▶ What to do
The required result is the exact run of lines beginning at the one containing "هناك أشخاص يُطلق" and ending at the last line of the entries.

Data supplied: Begin

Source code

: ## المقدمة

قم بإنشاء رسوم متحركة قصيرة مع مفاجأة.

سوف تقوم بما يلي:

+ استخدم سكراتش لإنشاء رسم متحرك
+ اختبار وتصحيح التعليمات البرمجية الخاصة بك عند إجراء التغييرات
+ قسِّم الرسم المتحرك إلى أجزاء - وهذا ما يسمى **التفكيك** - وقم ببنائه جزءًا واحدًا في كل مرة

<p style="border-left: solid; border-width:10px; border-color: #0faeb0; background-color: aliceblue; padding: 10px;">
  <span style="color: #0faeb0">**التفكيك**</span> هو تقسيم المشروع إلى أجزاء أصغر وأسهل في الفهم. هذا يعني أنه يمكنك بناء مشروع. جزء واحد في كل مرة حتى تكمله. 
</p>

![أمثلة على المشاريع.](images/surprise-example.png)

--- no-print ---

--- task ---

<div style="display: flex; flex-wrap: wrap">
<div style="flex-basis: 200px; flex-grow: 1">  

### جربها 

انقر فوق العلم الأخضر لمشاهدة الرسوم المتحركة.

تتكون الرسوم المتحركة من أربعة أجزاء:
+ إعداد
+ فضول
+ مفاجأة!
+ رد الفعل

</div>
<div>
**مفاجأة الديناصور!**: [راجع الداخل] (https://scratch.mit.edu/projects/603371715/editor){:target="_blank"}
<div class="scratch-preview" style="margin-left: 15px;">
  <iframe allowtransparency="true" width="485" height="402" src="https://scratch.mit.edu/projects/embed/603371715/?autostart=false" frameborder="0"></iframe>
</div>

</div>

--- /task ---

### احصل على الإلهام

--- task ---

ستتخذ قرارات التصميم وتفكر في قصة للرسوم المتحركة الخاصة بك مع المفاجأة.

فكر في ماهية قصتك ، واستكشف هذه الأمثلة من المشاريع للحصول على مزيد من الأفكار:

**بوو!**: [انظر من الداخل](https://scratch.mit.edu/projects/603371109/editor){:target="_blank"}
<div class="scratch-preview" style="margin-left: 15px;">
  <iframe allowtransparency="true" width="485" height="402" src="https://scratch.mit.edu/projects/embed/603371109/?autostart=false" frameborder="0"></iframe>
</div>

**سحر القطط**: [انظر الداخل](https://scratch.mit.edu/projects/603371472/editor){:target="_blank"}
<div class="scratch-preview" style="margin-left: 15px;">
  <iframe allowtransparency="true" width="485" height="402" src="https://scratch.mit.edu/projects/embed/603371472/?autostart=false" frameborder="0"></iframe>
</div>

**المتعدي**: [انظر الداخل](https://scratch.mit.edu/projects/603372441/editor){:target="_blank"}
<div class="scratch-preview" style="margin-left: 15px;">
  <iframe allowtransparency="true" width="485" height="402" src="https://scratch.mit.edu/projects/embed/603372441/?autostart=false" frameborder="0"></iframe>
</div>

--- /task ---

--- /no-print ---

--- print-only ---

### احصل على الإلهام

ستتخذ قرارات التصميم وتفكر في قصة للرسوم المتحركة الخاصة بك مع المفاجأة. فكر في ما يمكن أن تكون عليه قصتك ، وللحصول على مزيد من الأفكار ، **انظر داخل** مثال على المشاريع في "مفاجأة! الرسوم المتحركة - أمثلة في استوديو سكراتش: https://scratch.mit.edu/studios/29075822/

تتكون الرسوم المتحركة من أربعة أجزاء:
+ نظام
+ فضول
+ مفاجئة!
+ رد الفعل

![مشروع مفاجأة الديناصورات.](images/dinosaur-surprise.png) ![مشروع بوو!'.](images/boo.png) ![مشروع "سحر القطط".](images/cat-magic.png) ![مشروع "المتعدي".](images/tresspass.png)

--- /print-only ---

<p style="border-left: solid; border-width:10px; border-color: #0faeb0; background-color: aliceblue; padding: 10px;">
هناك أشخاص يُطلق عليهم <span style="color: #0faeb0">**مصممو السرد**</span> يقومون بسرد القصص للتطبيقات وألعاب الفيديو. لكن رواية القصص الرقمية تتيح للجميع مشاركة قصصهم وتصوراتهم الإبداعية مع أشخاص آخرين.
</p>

Data supplied: End

▶ The completed task
هناك أشخاص يُطلق عليهم <span style="color: #0faeb0">**مصممو السرد**</span> يقومون بسرد القصص للتطبيقات وألعاب الفيديو. لكن رواية القصص الرقمية تتيح للجميع مشاركة قصصهم وتصوراتهم الإبداعية مع أشخاص آخرين.
</p>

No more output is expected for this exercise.